14 ottobre 2019
Aggiornato 12:30

Jorge Lorenzo ammette: «Andrea Dovizioso più veloce di me»

L'adattamento pre-campionato alla sua nuova Ducati è stato più duro del previsto. Tanto che Por Fuera confessa che nelle prime gare si ritroverà dietro al suo compagno di squadra: «Servirà tempo per tornare ai livelli della Yamaha»

Jorge Lorenzo in azione sulla sua Ducati nei test a Losail
Jorge Lorenzo in azione sulla sua Ducati nei test a Losail Michelin

DOHA – Sarà la sua filosofia di progetto instillata di passione italiana, così diversa da quella dei suoi rivali giapponesi.
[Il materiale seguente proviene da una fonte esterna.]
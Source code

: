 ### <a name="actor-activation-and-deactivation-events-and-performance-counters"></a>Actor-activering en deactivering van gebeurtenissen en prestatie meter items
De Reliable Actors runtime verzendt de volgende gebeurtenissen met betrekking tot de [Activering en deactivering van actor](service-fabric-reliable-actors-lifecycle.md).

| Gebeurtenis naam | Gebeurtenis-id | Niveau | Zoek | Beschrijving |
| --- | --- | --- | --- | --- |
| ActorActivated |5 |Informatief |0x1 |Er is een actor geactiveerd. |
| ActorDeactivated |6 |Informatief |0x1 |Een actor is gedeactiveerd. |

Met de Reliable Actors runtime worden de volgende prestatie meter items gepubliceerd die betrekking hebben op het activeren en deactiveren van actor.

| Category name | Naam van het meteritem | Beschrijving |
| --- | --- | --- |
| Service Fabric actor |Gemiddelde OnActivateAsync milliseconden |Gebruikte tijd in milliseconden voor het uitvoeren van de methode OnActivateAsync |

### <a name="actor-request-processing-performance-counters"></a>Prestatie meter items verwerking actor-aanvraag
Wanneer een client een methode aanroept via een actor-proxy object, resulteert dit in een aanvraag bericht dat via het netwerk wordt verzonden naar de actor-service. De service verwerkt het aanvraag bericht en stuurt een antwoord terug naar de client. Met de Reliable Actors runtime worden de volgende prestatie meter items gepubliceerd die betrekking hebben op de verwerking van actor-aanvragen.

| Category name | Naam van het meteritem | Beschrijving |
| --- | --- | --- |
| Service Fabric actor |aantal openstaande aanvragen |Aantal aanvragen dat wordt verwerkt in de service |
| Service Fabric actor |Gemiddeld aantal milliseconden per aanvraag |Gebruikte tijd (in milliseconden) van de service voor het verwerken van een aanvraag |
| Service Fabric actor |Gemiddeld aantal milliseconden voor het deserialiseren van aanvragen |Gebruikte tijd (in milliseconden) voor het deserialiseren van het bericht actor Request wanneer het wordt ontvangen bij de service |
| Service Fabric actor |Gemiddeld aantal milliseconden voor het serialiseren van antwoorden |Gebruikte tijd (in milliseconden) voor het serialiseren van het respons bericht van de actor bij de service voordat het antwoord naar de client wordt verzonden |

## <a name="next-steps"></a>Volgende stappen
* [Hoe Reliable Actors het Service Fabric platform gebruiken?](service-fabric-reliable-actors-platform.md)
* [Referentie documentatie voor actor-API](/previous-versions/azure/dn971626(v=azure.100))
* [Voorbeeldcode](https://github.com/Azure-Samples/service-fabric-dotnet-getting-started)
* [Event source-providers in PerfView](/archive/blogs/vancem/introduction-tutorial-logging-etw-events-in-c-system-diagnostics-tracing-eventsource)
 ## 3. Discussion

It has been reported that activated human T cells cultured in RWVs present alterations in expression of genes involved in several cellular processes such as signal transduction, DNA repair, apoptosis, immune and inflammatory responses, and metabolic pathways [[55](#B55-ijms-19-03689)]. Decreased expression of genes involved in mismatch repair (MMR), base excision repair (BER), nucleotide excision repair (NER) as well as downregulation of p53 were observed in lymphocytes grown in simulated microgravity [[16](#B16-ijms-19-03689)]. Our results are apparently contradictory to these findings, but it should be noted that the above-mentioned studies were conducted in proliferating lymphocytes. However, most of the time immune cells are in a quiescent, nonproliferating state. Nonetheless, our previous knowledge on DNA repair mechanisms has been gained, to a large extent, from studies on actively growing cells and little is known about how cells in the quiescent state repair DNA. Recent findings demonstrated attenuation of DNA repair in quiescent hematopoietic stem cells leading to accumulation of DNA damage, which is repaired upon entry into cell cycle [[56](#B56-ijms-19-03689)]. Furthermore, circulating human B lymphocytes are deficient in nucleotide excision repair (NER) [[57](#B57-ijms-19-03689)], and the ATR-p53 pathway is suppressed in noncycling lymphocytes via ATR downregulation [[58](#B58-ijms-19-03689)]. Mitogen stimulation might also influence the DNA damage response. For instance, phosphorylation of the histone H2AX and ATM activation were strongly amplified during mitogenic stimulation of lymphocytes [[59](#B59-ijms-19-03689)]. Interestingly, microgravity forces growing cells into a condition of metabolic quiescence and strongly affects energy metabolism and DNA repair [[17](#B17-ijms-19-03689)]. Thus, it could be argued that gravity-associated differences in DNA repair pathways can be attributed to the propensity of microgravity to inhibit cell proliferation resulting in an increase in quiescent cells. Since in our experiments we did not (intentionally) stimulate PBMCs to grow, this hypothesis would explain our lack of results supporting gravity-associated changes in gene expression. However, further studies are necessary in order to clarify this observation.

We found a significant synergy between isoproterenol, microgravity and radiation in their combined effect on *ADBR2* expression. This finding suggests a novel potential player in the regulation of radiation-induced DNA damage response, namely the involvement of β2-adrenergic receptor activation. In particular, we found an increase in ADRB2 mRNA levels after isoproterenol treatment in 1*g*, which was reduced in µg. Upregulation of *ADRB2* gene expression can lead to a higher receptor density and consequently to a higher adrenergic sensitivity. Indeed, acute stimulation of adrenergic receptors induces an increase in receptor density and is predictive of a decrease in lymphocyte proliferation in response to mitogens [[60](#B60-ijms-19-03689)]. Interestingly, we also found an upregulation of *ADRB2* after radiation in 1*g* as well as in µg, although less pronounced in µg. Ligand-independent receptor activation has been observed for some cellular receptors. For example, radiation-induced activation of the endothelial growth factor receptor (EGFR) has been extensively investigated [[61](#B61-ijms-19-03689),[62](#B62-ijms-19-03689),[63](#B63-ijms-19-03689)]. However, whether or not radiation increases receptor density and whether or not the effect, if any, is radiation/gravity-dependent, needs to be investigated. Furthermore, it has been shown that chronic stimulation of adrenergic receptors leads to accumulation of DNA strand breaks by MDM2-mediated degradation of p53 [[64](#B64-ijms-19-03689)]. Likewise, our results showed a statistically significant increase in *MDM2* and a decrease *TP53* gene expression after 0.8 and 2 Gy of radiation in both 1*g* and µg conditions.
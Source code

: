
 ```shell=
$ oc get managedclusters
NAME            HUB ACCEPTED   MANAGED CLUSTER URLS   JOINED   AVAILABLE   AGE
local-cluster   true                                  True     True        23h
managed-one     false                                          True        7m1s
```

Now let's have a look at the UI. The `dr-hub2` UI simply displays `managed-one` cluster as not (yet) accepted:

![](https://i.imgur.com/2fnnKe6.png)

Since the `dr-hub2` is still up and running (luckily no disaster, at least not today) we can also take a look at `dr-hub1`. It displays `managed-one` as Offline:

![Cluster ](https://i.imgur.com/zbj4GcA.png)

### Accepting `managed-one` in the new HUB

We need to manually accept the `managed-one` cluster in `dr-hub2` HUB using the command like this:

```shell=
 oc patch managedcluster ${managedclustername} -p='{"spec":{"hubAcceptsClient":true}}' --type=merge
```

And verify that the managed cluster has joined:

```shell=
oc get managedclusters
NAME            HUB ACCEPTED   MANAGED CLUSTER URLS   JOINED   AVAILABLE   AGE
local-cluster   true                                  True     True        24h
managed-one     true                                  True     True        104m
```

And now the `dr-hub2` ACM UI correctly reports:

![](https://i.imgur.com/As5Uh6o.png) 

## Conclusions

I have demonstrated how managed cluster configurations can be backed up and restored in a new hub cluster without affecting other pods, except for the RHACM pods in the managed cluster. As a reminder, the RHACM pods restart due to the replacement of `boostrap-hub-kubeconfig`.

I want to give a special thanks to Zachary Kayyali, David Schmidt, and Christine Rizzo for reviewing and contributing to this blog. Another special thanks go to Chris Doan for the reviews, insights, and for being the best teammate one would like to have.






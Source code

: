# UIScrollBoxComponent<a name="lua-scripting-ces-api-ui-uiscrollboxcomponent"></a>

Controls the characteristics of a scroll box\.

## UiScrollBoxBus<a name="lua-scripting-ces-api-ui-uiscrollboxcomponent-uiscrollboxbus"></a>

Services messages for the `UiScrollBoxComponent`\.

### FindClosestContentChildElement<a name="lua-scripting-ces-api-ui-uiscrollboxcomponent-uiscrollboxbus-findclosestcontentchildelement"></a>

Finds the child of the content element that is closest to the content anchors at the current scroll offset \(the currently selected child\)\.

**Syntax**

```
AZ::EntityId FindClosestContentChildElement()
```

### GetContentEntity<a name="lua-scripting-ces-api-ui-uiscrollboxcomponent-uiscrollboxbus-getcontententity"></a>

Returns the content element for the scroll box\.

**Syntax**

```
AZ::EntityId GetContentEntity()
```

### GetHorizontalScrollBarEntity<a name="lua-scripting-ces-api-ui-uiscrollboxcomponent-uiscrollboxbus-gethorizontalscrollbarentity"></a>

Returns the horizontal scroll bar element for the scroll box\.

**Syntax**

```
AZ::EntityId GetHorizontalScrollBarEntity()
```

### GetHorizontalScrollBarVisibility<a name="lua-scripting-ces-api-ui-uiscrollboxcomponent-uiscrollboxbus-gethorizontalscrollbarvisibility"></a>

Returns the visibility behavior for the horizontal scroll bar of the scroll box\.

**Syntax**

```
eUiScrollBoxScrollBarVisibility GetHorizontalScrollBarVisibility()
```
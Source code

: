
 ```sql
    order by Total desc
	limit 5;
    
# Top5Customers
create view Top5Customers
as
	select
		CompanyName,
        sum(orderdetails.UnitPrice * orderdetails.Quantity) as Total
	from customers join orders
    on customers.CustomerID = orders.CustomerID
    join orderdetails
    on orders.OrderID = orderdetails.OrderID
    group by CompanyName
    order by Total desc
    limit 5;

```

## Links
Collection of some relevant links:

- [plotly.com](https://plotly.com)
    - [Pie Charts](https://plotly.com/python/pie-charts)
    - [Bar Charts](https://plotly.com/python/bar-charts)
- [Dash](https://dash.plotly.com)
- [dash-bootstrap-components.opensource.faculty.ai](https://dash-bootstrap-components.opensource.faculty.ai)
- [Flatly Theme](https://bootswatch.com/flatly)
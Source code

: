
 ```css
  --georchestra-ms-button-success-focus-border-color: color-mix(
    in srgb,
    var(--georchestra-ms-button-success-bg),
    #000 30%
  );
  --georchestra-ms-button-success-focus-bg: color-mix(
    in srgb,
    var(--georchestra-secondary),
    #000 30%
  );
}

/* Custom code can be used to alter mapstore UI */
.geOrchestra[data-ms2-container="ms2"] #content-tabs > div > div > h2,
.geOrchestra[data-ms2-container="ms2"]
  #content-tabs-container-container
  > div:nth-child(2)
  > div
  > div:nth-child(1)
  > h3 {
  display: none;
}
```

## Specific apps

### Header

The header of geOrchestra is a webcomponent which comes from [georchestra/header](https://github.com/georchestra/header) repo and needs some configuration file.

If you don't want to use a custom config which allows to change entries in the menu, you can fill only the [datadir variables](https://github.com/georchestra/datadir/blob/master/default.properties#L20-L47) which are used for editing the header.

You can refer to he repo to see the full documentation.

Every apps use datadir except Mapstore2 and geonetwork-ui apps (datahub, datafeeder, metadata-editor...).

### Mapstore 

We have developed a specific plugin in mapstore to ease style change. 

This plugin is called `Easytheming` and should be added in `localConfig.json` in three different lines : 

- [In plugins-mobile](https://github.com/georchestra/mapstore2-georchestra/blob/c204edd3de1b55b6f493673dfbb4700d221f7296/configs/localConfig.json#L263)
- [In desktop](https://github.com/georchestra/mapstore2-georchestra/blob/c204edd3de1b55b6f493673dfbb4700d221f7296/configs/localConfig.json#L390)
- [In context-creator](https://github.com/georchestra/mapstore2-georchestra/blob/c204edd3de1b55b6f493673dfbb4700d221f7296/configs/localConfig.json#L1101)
Ma quel che è certo è che la Ducati è sempre stata una moto notoriamente difficile da guidare per i suoi piloti, e anche il nuovo arrivato in squadra, Jorge Lorenzo, lo ha subito scoperto a sue spese, vivendo un pre-campionato di transizione forse più complicato di quanto lui stesso avesse previsto: «La moto mi sembra un po' complicata da comprendere – ha ammesso al sito specializzato internazionale Motorsport – A parte Stoner, ogni pilota della Ducati ha fatto fatica. Alcuni di loro, come Hayden, hanno trovato il modo di superare questa situazione. Altri, come Melandri o Rossi, non ci sono mai riusciti. È l'opposto della Yamaha, che è una moto più facile da guidare della Moto2 o della 250. Ha molta elettronica, è maneggevole, dolce e gira in modo grandioso. Quindi sto cercando di diventare veloce sulla Ducati come lo ero con la Yamaha».

Dovizioso è davanti
Ci sta provando, Jorge, ma ancora non ci è riuscito. Tanto che in tutti i test invernali si è ritrovato alle spalle del suo più esperto compagno di squadra Andrea Dovizioso, che la Desmosedici la conosce dall'ormai lontano 2013. Ed è lo stesso Por Fuera ad ammettere che, nel prossimo futuro, nel confronto con il suo vicino di box è destinato a continuare ad essere perdente: «L'esperienza di Dovi su questa moto conta molto – ammette – Dovi sarà probabilmente più veloce di me, come è stato nei test. Non sarebbe irragionevole se la situazione si dimostrasse questa, benché io sia un cinque volte campione del mondo e la Ducati abbia investito molte risorse per ingaggiarmi». Quello del campione maiorchino è un gioco psicologico? Cerca di abbassare le aspettative, o di indurre in Desmodovi un falso senso di sicurezza? O, piuttosto, è davvero preoccupato per un'adattamento alla sua nuova moto che fatica a raggiungere? Qualunque sia la vera situazione, lo spagnolo fa bene a non riposarsi sugli allori: servirà ogni grammo della sua nota perseveranza per ritrovare la sua velocità e inserirsi nella difficile lotta per il titolo mondiale. Il suo obiettivo dichiarato, del resto, è uno solo: diventare l'unico pilota nella storia, insieme a Casey Stoner, a riuscire a condurre la Rossa di Borgo Panigale sul tetto del mondo.